Когда они уходили, Ханна оглянулась на Дугала, от которого они столь явно отделались. Его лицо было искажено ужасной гримасой. И как ни странно, гнев его был направлен не на нее. На герцога.

– Кое-что еще мучит меня, леди Даннет, – проговорил Кейтнесс, когда они вышли во двор.

– Что именно, ваша светлость?

– Если Даннет не склонен к насилию, почему он избил Олрига?

– Вы видели Олрига?

Кейтнесс хмыкнул – возможно, это был первый намек на человечность.

– Видел. Но все же… Англичане не прибегают к подобной дикости, чтобы уладить конфликты.

– Неужели? – удивилась Ханна.

Уши герцога покраснели.

– К тому же это вовсе не дикость. Александр ударил его всего один раз. Это Олриг первым напал на него.

– Мне не нравятся мелкие распри между моими баронами.

– Шотландцы живут по другим правилам, чем англичане, ваша светлость.

Слава богу!

– Я заметил.

– Но у нас свой кодекс чести. Очень сильные и глубоко укоренившиеся традиции. Шотландцы – люди страстные, но рассудительные и разумные до мозга костей.

– Подобно вашему мужу?

– Да.

– И насчет вашего мужа… что случилось такого, что заставило этого разумного, рассудительного, не склонного к насилию человека сломать Олригу нос?

Впереди показалась конюшня. И Ханной овладела неожиданная решимость. Она повернула к конюшне.

– Я покажу вам.

Кейтнесс ответил полным любопытства взглядом, но молча последовал за ней.

В конюшне было полутемно и прохладно. Ханна зашагала к стойлу, где лежали собаки, но уже через минуту поняла, что герцог забыл о ней. Он остановился у первого стойла и гладил морду кобылы.

Ханна со вздохом повернула назад.

– Прекрасное животное.

– Да. У Александра великолепные лошади.

– Арабская? – уточнил герцог.

– Да. С примесью породы, выведенной Александром. В горах нужны сильные и выносливые лошади. Он занимается их разведением.
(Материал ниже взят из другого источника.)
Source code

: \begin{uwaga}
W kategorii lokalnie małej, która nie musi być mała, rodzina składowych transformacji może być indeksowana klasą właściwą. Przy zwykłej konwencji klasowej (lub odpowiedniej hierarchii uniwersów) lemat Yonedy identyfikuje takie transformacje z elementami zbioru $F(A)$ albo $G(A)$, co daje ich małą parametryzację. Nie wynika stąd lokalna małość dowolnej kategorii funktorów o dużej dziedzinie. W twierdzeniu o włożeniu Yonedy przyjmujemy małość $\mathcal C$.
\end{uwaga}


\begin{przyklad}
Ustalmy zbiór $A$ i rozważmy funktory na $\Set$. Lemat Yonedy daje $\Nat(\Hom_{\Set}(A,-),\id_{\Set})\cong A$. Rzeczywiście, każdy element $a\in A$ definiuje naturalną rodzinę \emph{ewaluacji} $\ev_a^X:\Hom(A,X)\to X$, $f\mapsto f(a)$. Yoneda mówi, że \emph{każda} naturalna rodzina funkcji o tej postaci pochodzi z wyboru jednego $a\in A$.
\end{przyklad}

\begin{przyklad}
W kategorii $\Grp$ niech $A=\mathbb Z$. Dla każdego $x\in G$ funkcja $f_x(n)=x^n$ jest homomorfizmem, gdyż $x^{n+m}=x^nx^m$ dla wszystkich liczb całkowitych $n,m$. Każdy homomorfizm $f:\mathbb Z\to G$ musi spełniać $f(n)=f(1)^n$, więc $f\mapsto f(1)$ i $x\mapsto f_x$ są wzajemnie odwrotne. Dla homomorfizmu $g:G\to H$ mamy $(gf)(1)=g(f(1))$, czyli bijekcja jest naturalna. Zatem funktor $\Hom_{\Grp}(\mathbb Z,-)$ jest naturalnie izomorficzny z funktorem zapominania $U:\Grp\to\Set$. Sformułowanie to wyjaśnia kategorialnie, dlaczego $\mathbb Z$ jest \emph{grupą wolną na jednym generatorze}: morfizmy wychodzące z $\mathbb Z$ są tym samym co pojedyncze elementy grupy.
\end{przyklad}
– Я должен обсудить это с ним.

– Обязательно!

Она взяла его за руку и повела дальше, хотя это оказалось нелегко, поскольку он норовил остановиться у каждого стойла и осмотреть очередную лошадь. Особенно его поразил Вельзевул, ни в малейшей, правда, степени не польщенный вниманием высокой особы. Мало того, он попытался укусить герцога. Конечно, это было недостойно Ханны, но она втихомолку позлорадствовала, когда Кейтнесс проворно отскочил.

Они наконец добрались до последнего стойла, и Ханна открыла дверцу.

– Это здесь.

Герцог заглянул внутрь и окаменел. На его скулах снова заходили желваки. Глаза сверкнули.

Да. То, что сделал Олриг с этими бедняжками, было поистине чудовищно.

Ханна вошла вслед за герцогом… и сама оцепенела. Животные лежали, свернувшись клубочком на соломе. Но рядом с ними лежал кто-то третий.

Лана! Она обнимала Бруида. Как ни удивительно, Нерид устроился между лапами огромного волкодава. Похоже, что в какой-то момент животные заключили мир.

По стойлу разносилось тихое похрапывание. И храпел не Бруид.

– О боже!

– Она…

Герцог беспомощно шевелил губами.

– Я… Кто она?

– Моя сестра Лана, – пояснила Ханна. – Она ухаживала за собаками. – И, очевидно, спала рядом с ними.